Un manifeste noir et électrique
Un premier album de Savages, radical et à l’énergie brute.
dans l’hebdo N° 1263-1265 Acheter ce numéro
On peut trouver deux manifestes sur le site de Savages, dans lesquels le groupe affiche son intention de « créer un son indestructible, une musique et des mots dont le but est de frapper comme l’éclair ou un coup dans la figure ». En résumé : une musique efficace et excitante qui va droit au but. En fin de compte, tout est manifeste chez ce quartet de filles qui publie son premier album. À commencer par leur nom, court et cinglant, sans doute autant choisi pour sa consonance affûtée et tranchante que pour ses différentes significations, peut-être en référence au film d’Oliver Stone.
La pochette est une autre manifestation de cet esprit, avec cette photo qui semble prise juste avant que le noir n’ait tout envahi. Ce noir profond, autre revendication du groupe, dans son habillement scénique comme dans le nom du label créé par la chanteuse et le producteur : Pop Noire. Cette noirceur trouve sa traduction dans un son brut, une musique de lave. Qui impressionne autant que la musique dès les premières notes d’une basse métallique qui rappelle celle de Paul Simonon dans The Clash, même si ce n’est pas exactement la piste pour entamer les comparaisons.

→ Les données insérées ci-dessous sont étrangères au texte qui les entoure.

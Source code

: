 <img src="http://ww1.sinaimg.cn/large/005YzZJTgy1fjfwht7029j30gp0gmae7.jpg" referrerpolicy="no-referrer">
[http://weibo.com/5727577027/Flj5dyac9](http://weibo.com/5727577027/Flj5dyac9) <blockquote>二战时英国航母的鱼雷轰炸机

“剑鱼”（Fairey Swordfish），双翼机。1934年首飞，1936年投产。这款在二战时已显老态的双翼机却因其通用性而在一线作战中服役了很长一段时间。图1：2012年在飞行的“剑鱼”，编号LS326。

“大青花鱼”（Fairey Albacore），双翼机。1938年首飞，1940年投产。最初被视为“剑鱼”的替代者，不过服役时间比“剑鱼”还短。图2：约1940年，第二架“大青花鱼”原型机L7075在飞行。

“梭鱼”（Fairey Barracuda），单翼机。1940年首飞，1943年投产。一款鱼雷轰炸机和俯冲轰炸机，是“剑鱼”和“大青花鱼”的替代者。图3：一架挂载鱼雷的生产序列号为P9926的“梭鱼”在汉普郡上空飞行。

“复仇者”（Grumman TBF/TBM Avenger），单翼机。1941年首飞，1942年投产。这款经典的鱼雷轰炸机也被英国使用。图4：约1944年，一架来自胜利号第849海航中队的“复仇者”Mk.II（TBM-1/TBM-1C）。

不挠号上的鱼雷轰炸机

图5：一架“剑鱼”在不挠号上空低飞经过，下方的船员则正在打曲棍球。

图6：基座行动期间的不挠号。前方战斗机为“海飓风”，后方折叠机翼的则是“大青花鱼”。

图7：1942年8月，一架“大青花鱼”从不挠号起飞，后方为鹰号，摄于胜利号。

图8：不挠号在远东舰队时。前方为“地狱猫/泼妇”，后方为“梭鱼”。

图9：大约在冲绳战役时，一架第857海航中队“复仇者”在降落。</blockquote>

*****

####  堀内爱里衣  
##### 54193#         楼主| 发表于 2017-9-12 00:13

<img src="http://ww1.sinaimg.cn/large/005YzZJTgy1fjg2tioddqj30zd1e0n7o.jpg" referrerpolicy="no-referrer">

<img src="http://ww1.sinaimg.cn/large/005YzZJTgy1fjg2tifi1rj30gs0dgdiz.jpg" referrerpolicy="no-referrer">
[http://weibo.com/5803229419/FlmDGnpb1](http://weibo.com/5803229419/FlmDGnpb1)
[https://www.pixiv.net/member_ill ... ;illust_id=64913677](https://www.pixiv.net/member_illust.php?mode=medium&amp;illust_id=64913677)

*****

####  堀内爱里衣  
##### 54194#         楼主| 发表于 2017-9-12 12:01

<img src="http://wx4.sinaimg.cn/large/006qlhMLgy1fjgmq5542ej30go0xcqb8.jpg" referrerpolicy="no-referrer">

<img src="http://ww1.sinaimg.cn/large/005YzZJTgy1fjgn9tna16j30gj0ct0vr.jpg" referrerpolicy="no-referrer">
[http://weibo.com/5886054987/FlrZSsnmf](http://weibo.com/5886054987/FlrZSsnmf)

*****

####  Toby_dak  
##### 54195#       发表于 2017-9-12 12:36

En revanche, la musique évoque bien la fin des années 1970. Plus précisément ce moment où, à peine passée l’explosion jubilatoire et éphémère du punk, et avant que tout ne dégénère en new wave et autres avatars, sont apparus les Joy Division, Public Image ou Siouxsie & The Banshees. Ce sont ces derniers que Savages évoque le plus. La raison en est bien sûr Jenny Beth, chanteuse racée, hautaine et dangereuse comme une chatte en colère, portée par l’énergie des trois autres comme par une énorme vague électrique. Une basse sous haute tension ; une batterie qui pulse, cogne, tient à la fois du punching-ball, du fouet et de l’arme blanche ; une formidable guitare, toujours sur la brèche, qui grince, explose et taille les mélodies à même la masse sonore. En onze morceaux, dont un instrumental composé de bruits métalliques, Savages signe un disque qui répond point par point aux intentions affichées et renvoie moins directement à tel ou tel aîné prestigieux qu’à une idée aiguë du rock. Attention, ces filles-là ne plaisantent pas.